[Collected data]
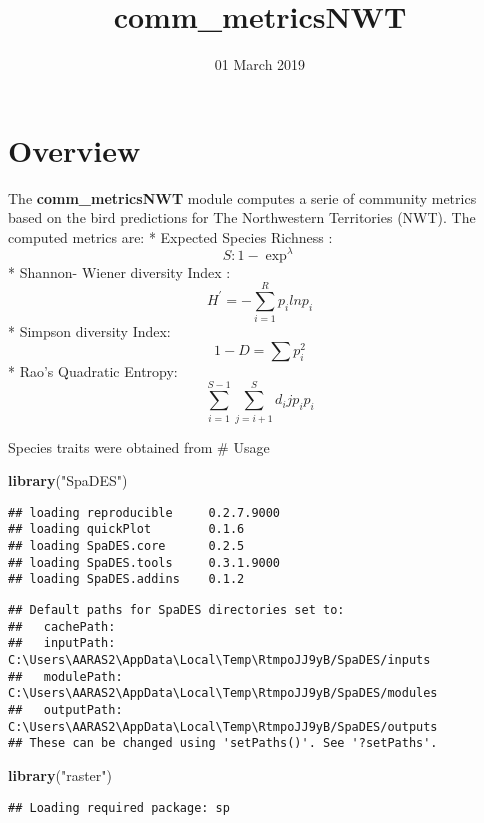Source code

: \documentclass[]{article}
\title{comm\_metricsNWT}
\author{}
\date{01 March 2019}
\newenvironment{Shaded}{\begin{snugshade}}{\end{snugshade}}
\newcommand{\KeywordTok}[1]{\textcolor[rgb]{0.13,0.29,0.53}{\textbf{#1}}}
\newcommand{\StringTok}[1]{\textcolor[rgb]{0.31,0.60,0.02}{#1}}
\newcommand{\NormalTok}[1]{#1}
\begin{document}
\maketitle

\section{Overview}\label{overview}

The \textbf{comm\_metricsNWT} module computes a serie of community
metrics based on the bird predictions for The Northwestern Territories
(NWT). The computed metrics are: * Expected Species Richness :
\[S: 1 - \exp^{\lambda}\] * Shannon- Wiener diversity Index :
\[ H^' = - \sum_{i=1}^{R} p_ilnp_i \] * Simpson diversity Index:
\[ 1-D = \sum p_i^2 \] * Rao's Quadratic Entropy:
\[ \sum_{i=1}^{S-1} \sum_{j=i+1}^{S} d_ijp_ip_i\]

Species traits were obtained from \# Usage

\begin{Shaded}
\begin{Highlighting}[]
\KeywordTok{library}\NormalTok{(}\StringTok{"SpaDES"}\NormalTok{)}
\end{Highlighting}
\end{Shaded}

\begin{verbatim}
## loading reproducible     0.2.7.9000
## loading quickPlot        0.1.6
## loading SpaDES.core      0.2.5
## loading SpaDES.tools     0.3.1.9000
## loading SpaDES.addins    0.1.2
\end{verbatim}

\begin{verbatim}
## Default paths for SpaDES directories set to:
##   cachePath:  
##   inputPath:  C:\Users\AARAS2\AppData\Local\Temp\RtmpoJJ9yB/SpaDES/inputs
##   modulePath: C:\Users\AARAS2\AppData\Local\Temp\RtmpoJJ9yB/SpaDES/modules
##   outputPath: C:\Users\AARAS2\AppData\Local\Temp\RtmpoJJ9yB/SpaDES/outputs
## These can be changed using 'setPaths()'. See '?setPaths'.
\end{verbatim}

\begin{Shaded}
\begin{Highlighting}[]
\KeywordTok{library}\NormalTok{(}\StringTok{"raster"}\NormalTok{)}
\end{Highlighting}
\end{Shaded}

\begin{verbatim}
## Loading required package: sp
\end{verbatim}
\end{document}
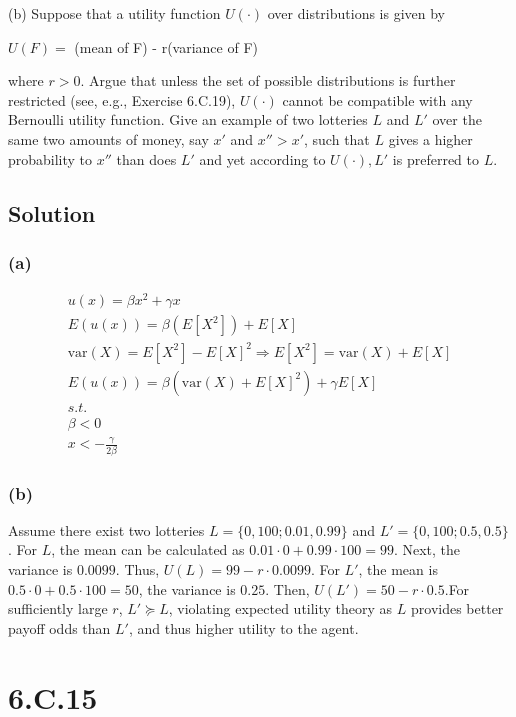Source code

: \documentclass[10pt, a4paper]{article}
\newcommand{\var}{\text{var}}
\begin{document}
      (b) Suppose that a utility function $U(\cdot)$ over distributions is given by 
      \begin{center}
        $U(F) = $ (mean of F) - r(variance of F)
      \end{center}
      where $r>0$. Argue that unless the set of possible distributions is further restricted (see, e.g., Exercise 6.C.19), $U(\cdot)$ cannot be compatible with any Bernoulli utility function. Give an example of two lotteries $L$ and $L'$ over the same two amounts of money, say $x'$ and $x''>x'$, such that $L$ gives a higher probability to $x''$ than does $L'$ and yet according to $U(\cdot), L'$ is preferred to $L$. 
    \subsection*{Solution}
      \subsubsection*{(a)}
        \begin{gather*}
          u(x) = \beta x^2 + \gamma x\\
          E(u(x)) = \beta(E[X^2]) + E[X]\\
          \var(X) = E[X^2] - E[X]^2 \Rightarrow E[X^2] = \var(X) + E[X]\\
          E(u(x)) = \beta(\var(X)+E[X]^2) + \gamma E[X] \\
          s.t. \\
          \beta<0\\
          x < -\frac{\gamma}{2\beta} 
        \end{gather*}
      \subsubsection*{(b)}
        Assume there exist two lotteries $L = \{0, 100; 0.01, 0.99\}$ and $L' = \{0, 100; 0.5, 0.5\}$. For $L$, the mean can be calculated as $0.01\cdot0 + 0.99\cdot100 = 99$. Next, the variance is $0.0099$. Thus, $U(L) = 99 - r\cdot0.0099$. For $L'$, the mean is $0.5\cdot 0 + 0.5\cdot100 = 50$, the variance is $0.25$. Then, $U(L') = 50 - r\cdot0.5$.For sufficiently large $r$, $L'\succeq L$, violating expected utility theory as $L$ provides better payoff odds than $L'$, and thus higher utility to the agent. 
  \section*{6.C.15}
\end{document}
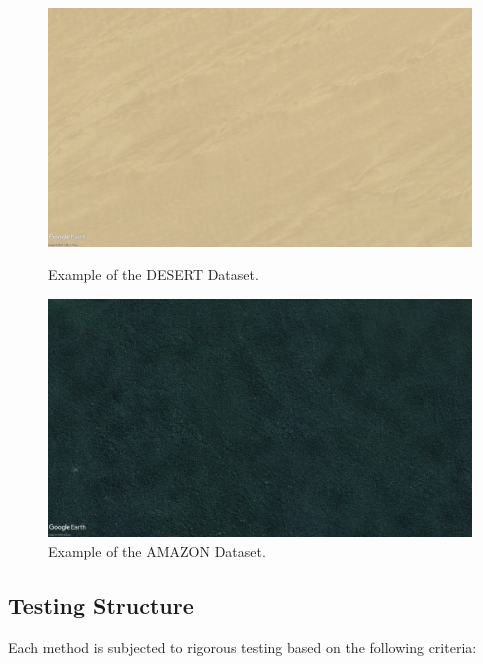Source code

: \begin{figure}[H]
    \begin{minipage}{0.4\textwidth}
        \centering
        \includegraphics[width=\textwidth]{./Chapter 4/DEMODATASETS/DESERT1.jpg}
        \caption{Example of the DESERT Dataset.}
        \label{fig:DESERT}
    \end{minipage}\hfill
    \begin{minipage}{0.4\textwidth}
        \centering
        \includegraphics[width=\textwidth]{./Chapter 4/DEMODATASETS/AMAZON.jpg}
        \caption{Example of the AMAZON Dataset.}
        \label{fig:AMAZON}
    \end{minipage}
    
\end{figure}



\subsection{Testing Structure}

Each method is subjected to rigorous testing based on the following criteria:




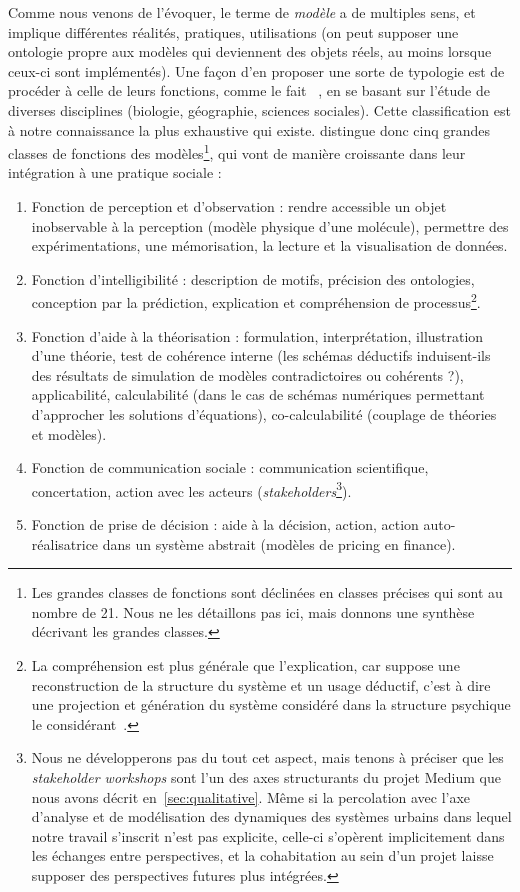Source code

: Comme nous venons de l'évoquer, le terme de \emph{modèle} a de multiples sens, et implique différentes réalités, pratiques, utilisations (on peut supposer une ontologie propre aux modèles qui deviennent des objets réels, au moins lorsque ceux-ci sont implémentés). Une façon d'en proposer une sorte de typologie est de procéder à celle de leurs fonctions, comme le fait~\cite{varenne2017theories} , en se basant sur l'étude de diverses disciplines (biologie, géographie, sciences sociales). Cette classification est à notre connaissance la plus exhaustive qui existe.  distingue donc cinq grandes classes de fonctions des modèles\footnote{Les grandes classes de fonctions sont déclinées en classes précises qui sont au nombre de 21. Nous ne les détaillons pas ici, mais donnons une synthèse décrivant les grandes classes.}, qui vont de manière croissante dans leur intégration à une pratique sociale : 
\begin{enumerate}
	\item Fonction de perception et d'observation : rendre accessible un objet inobservable à la perception (modèle physique d'une molécule), permettre des expérimentations, une mémorisation, la lecture et la visualisation de données.
	\item Fonction d'intelligibilité : description de motifs, précision des ontologies, conception par la prédiction, explication et compréhension de processus\footnote{La compréhension est plus générale que l'explication, car suppose une reconstruction de la structure du système et un usage déductif, c'est à dire une projection et génération du système considéré dans la structure psychique le considérant~\cite{morin1980methode}.}.
	\item Fonction d'aide à la théorisation : formulation, interprétation, illustration d'une théorie, test de cohérence interne (les schémas déductifs induisent-ils des résultats de simulation de modèles contradictoires ou cohérents ?), applicabilité, calculabilité (dans le cas de schémas numériques permettant d'approcher les solutions d'équations), co-calculabilité (couplage de théories et modèles).
	\item Fonction de communication sociale : communication scientifique, concertation, action avec les acteurs (\emph{stakeholders}\footnote{Nous ne développerons pas du tout cet aspect, mais tenons à préciser que les \emph{stakeholder workshops} sont l'un des axes structurants du projet Medium que nous avons décrit en~\ref{sec:qualitative}. Même si la percolation avec l'axe d'analyse et de modélisation des dynamiques des systèmes urbains dans lequel notre travail s'inscrit n'est pas explicite, celle-ci s'opèrent implicitement dans les échanges entre perspectives, et la cohabitation au sein d'un projet laisse supposer des perspectives futures plus intégrées.}).
	\item Fonction de prise de décision : aide à la décision, action, action auto-réalisatrice dans un système abstrait (modèles de pricing en finance).
\end{enumerate}


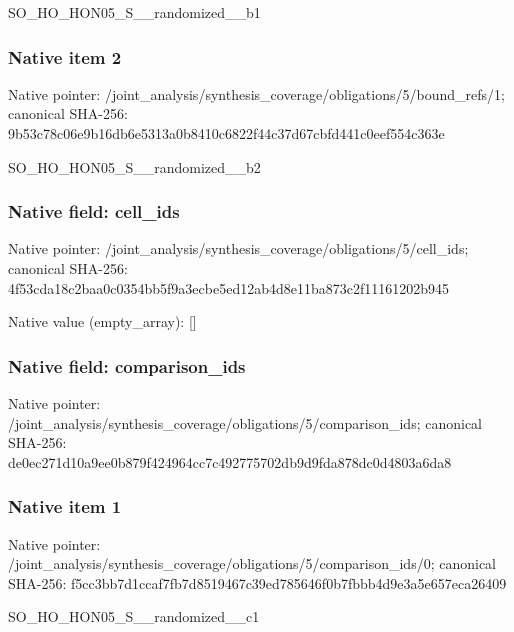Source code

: \documentclass[10pt,a4paper]{article}
\begin{document}
\begingroup\raggedright\sloppy SO\_\allowbreak{}HO\_\allowbreak{}HON05\_\allowbreak{}S\_\allowbreak{}\_\allowbreak{}randomized\_\allowbreak{}\_\allowbreak{}b1\par\endgroup

\subsubsection{Native item 2}
Native pointer: /joint\_\allowbreak{}analysis/synthesis\_\allowbreak{}coverage/obligations/5/bound\_\allowbreak{}refs/1; canonical SHA-256: 9b53c78c06e9b16db6e5313a0b8410c6822f44c37d67cbfd441c0eef554c363e

\begingroup\raggedright\sloppy SO\_\allowbreak{}HO\_\allowbreak{}HON05\_\allowbreak{}S\_\allowbreak{}\_\allowbreak{}randomized\_\allowbreak{}\_\allowbreak{}b2\par\endgroup

\subsubsection{Native field: cell\_\allowbreak{}ids}
Native pointer: /joint\_\allowbreak{}analysis/synthesis\_\allowbreak{}coverage/obligations/5/cell\_\allowbreak{}ids; canonical SHA-256: 4f53cda18c2baa0c0354bb5f9a3ecbe5ed12ab4d8e11ba873c2f11161202b945

Native value (empty\_\allowbreak{}array): []

\subsubsection{Native field: comparison\_\allowbreak{}ids}
Native pointer: /joint\_\allowbreak{}analysis/synthesis\_\allowbreak{}coverage/obligations/5/comparison\_\allowbreak{}ids; canonical SHA-256: de0ec271d10a9ee0b879f424964cc7c492775702db9d9fda878dc0d4803a6da8

\subsubsection{Native item 1}
Native pointer: /joint\_\allowbreak{}analysis/synthesis\_\allowbreak{}coverage/obligations/5/comparison\_\allowbreak{}ids/0; canonical SHA-256: f5cc3bb7d1ccaf7fb7d8519467c39ed785646f0b7fbbb4d9e3a5e657eca26409

\begingroup\raggedright\sloppy SO\_\allowbreak{}HO\_\allowbreak{}HON05\_\allowbreak{}S\_\allowbreak{}\_\allowbreak{}randomized\_\allowbreak{}\_\allowbreak{}c1\par\endgroup
\end{document}
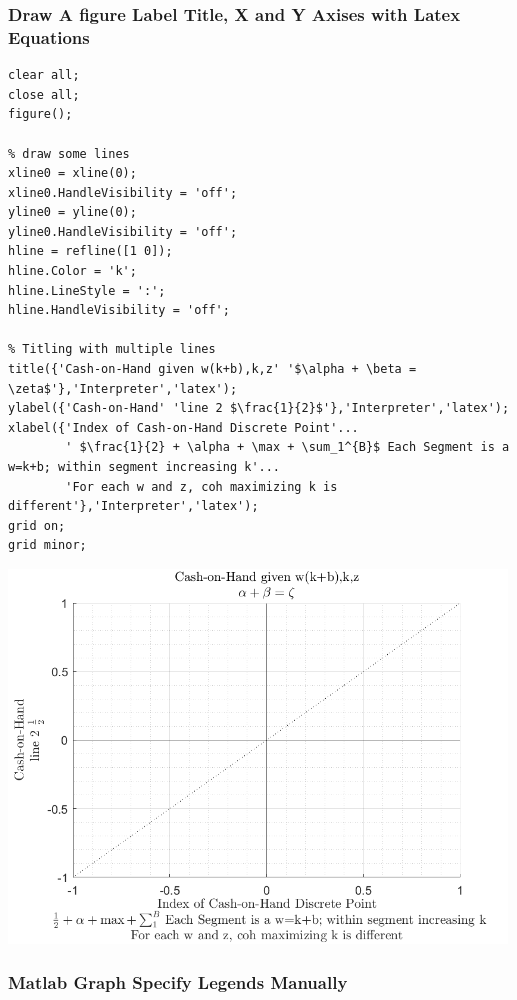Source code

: \documentclass[
]{book}
\begin{document}
\hypertarget{draw-a-figure-label-title-x-and-y-axises-with-latex-equations}{%
\subsubsection{\texorpdfstring{\textbf{Draw A figure Label Title, X and Y Axises with Latex Equations}}{Draw A figure Label Title, X and Y Axises with Latex Equations}}\label{draw-a-figure-label-title-x-and-y-axises-with-latex-equations}}

\begin{verbatim}
clear all;
close all;
figure();

% draw some lines
xline0 = xline(0);
xline0.HandleVisibility = 'off';
yline0 = yline(0);
yline0.HandleVisibility = 'off';
hline = refline([1 0]);
hline.Color = 'k';
hline.LineStyle = ':';
hline.HandleVisibility = 'off';

% Titling with multiple lines
title({'Cash-on-Hand given w(k+b),k,z' '$\alpha + \beta = \zeta$'},'Interpreter','latex');
ylabel({'Cash-on-Hand' 'line 2 $\frac{1}{2}$'},'Interpreter','latex');
xlabel({'Index of Cash-on-Hand Discrete Point'...
        ' $\frac{1}{2} + \alpha + \max + \sum_1^{B}$ Each Segment is a w=k+b; within segment increasing k'...
        'For each w and z, coh maximizing k is different'},'Interpreter','latex');
grid on;
grid minor;
\end{verbatim}

\includegraphics[width=5.20833in,height=\textheight]{img/fs_titling_images/figure_0.png}

\hypertarget{matlab-graph-specify-legends-manually}{%
\subsubsection{Matlab Graph Specify Legends Manually}\label{matlab-graph-specify-legends-manually}}
\end{document}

**YOUR GOAL**. Among the records, count every line where "synthesis" appears. Reply with the total alone.

**SOLUTION BELOW**. 4